About this exercise >>
The expected output is the first line of the data below and every line after it, up to and including the line containing "하지만 Open Addressing 기법에서", each reproduced exactly.
»»
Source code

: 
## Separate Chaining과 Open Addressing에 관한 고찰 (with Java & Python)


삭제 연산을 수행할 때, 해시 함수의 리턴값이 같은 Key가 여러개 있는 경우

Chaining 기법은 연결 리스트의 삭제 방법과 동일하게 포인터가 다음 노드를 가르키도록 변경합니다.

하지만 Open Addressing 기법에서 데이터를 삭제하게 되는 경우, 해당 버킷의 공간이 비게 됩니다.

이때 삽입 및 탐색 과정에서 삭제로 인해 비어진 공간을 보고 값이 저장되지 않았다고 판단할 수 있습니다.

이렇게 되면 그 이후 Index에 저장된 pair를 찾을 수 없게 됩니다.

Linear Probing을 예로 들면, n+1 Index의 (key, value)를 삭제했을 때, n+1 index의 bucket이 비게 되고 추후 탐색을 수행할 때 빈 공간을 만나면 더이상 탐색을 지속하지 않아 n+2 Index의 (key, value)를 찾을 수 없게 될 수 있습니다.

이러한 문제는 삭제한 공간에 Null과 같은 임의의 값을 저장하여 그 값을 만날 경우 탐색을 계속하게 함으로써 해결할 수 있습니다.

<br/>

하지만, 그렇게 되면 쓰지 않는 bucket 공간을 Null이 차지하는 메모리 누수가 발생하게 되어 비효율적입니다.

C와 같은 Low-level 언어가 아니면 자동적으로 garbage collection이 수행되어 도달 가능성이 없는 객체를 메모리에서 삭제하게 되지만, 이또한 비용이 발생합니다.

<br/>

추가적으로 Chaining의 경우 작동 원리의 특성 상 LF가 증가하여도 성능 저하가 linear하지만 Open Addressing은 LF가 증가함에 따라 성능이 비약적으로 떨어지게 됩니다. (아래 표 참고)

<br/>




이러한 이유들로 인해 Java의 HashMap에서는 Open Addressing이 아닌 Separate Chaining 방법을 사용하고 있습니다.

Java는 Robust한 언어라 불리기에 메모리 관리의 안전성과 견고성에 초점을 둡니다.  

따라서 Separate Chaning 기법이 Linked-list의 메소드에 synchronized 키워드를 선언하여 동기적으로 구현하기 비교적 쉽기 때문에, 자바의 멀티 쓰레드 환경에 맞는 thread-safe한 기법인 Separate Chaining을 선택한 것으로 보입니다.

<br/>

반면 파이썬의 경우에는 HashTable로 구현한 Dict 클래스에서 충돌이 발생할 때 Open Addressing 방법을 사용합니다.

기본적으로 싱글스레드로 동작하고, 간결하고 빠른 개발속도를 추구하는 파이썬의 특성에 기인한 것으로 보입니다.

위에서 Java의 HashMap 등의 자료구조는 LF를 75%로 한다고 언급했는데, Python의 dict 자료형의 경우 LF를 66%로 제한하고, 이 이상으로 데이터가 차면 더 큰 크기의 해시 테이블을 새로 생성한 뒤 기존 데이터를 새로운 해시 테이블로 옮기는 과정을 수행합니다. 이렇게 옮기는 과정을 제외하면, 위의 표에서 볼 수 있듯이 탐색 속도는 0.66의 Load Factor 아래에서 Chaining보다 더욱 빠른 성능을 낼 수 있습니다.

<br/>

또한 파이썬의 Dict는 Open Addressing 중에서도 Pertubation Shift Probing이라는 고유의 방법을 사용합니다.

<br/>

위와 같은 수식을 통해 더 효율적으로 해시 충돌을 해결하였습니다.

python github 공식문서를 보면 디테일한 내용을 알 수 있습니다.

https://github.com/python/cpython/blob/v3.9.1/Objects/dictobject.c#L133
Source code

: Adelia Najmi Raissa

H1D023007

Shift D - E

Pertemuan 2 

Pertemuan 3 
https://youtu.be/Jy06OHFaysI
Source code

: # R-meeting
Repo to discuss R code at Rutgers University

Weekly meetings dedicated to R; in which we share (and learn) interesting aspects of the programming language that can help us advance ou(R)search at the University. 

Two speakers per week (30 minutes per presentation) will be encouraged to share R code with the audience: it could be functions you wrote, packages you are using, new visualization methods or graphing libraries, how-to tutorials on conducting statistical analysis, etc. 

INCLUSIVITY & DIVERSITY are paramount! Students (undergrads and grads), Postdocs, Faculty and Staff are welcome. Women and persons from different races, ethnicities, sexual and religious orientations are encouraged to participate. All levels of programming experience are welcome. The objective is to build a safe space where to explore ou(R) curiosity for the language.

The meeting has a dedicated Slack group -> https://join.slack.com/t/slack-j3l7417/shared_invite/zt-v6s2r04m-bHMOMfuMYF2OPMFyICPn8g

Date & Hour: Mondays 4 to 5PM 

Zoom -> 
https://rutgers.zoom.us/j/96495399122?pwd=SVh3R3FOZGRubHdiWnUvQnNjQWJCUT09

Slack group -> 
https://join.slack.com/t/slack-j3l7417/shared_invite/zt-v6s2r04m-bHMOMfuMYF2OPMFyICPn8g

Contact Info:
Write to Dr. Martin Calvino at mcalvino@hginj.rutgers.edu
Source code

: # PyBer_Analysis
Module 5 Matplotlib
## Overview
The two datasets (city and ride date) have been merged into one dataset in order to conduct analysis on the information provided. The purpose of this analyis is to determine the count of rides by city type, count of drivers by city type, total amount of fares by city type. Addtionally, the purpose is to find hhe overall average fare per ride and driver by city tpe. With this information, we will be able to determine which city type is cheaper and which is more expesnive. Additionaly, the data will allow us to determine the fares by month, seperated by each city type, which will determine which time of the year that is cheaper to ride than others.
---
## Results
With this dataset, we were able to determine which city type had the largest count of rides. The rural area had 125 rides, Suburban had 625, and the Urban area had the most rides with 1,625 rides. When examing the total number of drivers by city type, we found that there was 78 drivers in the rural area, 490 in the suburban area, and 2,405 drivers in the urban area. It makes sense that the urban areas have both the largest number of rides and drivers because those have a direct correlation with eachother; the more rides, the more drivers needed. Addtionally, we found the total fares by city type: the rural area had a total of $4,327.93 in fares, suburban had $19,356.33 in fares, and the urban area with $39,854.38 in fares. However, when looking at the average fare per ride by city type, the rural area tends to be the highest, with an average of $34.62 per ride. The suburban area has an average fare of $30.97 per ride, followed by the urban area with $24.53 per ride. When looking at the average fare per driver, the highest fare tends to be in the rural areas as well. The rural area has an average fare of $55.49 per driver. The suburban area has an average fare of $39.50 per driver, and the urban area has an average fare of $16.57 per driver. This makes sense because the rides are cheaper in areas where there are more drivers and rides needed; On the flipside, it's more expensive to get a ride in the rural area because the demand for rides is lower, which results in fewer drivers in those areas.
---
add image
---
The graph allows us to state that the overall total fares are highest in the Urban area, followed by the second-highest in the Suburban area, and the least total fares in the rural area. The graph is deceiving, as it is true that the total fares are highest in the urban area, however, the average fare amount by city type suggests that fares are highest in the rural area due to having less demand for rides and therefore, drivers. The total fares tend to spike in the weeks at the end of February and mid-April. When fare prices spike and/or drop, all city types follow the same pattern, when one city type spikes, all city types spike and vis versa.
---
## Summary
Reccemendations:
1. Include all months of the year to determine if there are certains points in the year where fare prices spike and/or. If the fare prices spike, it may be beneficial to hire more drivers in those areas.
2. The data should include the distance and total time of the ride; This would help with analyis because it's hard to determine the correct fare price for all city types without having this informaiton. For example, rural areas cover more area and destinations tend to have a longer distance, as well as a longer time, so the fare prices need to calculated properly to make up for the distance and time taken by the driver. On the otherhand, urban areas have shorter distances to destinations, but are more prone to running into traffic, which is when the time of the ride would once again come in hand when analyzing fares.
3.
««
Exercise response >>
Source code

: 
## Separate Chaining과 Open Addressing에 관한 고찰 (with Java & Python)


삭제 연산을 수행할 때, 해시 함수의 리턴값이 같은 Key가 여러개 있는 경우

Chaining 기법은 연결 리스트의 삭제 방법과 동일하게 포인터가 다음 노드를 가르키도록 변경합니다.

하지만 Open Addressing 기법에서 데이터를 삭제하게 되는 경우, 해당 버킷의 공간이 비게 됩니다.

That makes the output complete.